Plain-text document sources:

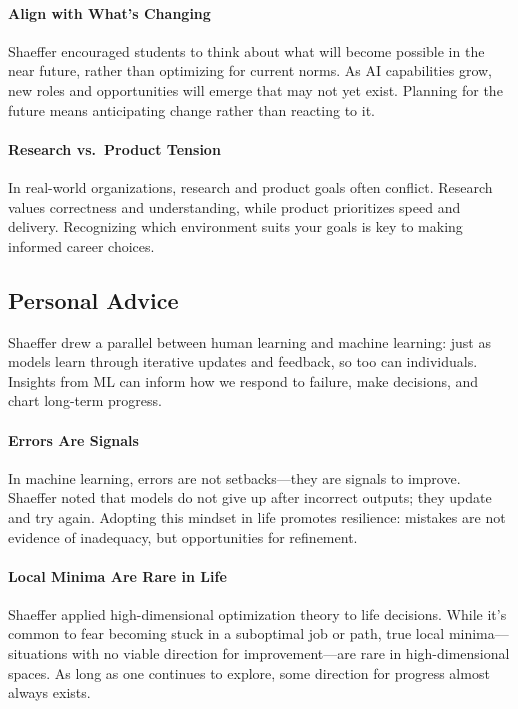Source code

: \paragraph{Align with What's Changing}
Shaeffer encouraged students to think about what will become possible in the near future, rather than optimizing for current norms.
As AI capabilities grow, new roles and opportunities will emerge that may not yet exist.
Planning for the future means anticipating change rather than reacting to it.

\paragraph{Research vs.\ Product Tension}
In real-world organizations, research and product goals often conflict.
Research values correctness and understanding, while product prioritizes speed and delivery.
Recognizing which environment suits your goals is key to making informed career choices.

\subsection{Personal Advice}

Shaeffer drew a parallel between human learning and machine learning: just as models learn through iterative updates and feedback, so too can individuals.
Insights from ML can inform how we respond to failure, make decisions, and chart long-term progress.

\paragraph{Errors Are Signals}
In machine learning, errors are not setbacks---they are signals to improve.
Shaeffer noted that models do not give up after incorrect outputs; they update and try again.
Adopting this mindset in life promotes resilience: mistakes are not evidence of inadequacy, but opportunities for refinement.

\paragraph{Local Minima Are Rare in Life}
Shaeffer applied high-dimensional optimization theory to life decisions.
While it's common to fear becoming stuck in a suboptimal job or path, true local minima---situations with no viable direction for improvement---are rare in high-dimensional spaces.
As long as one continues to explore, some direction for progress almost always exists.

INSTRUCTIONS FOR THE TASK: Scan the entries above for the line containing "As AI capabilities", and copy it and all lines after it exactly, down to and including the line containing "Shaeffer applied high-dimensional".

OUTPUT BELOW:
As AI capabilities grow, new roles and opportunities will emerge that may not yet exist.
Planning for the future means anticipating change rather than reacting to it.

\paragraph{Research vs.\ Product Tension}
In real-world organizations, research and product goals often conflict.
Research values correctness and understanding, while product prioritizes speed and delivery.
Recognizing which environment suits your goals is key to making informed career choices.

\subsection{Personal Advice}

Shaeffer drew a parallel between human learning and machine learning: just as models learn through iterative updates and feedback, so too can individuals.
Insights from ML can inform how we respond to failure, make decisions, and chart long-term progress.

\paragraph{Errors Are Signals}
In machine learning, errors are not setbacks---they are signals to improve.
Shaeffer noted that models do not give up after incorrect outputs; they update and try again.
Adopting this mindset in life promotes resilience: mistakes are not evidence of inadequacy, but opportunities for refinement.

\paragraph{Local Minima Are Rare in Life}
Shaeffer applied high-dimensional optimization theory to life decisions.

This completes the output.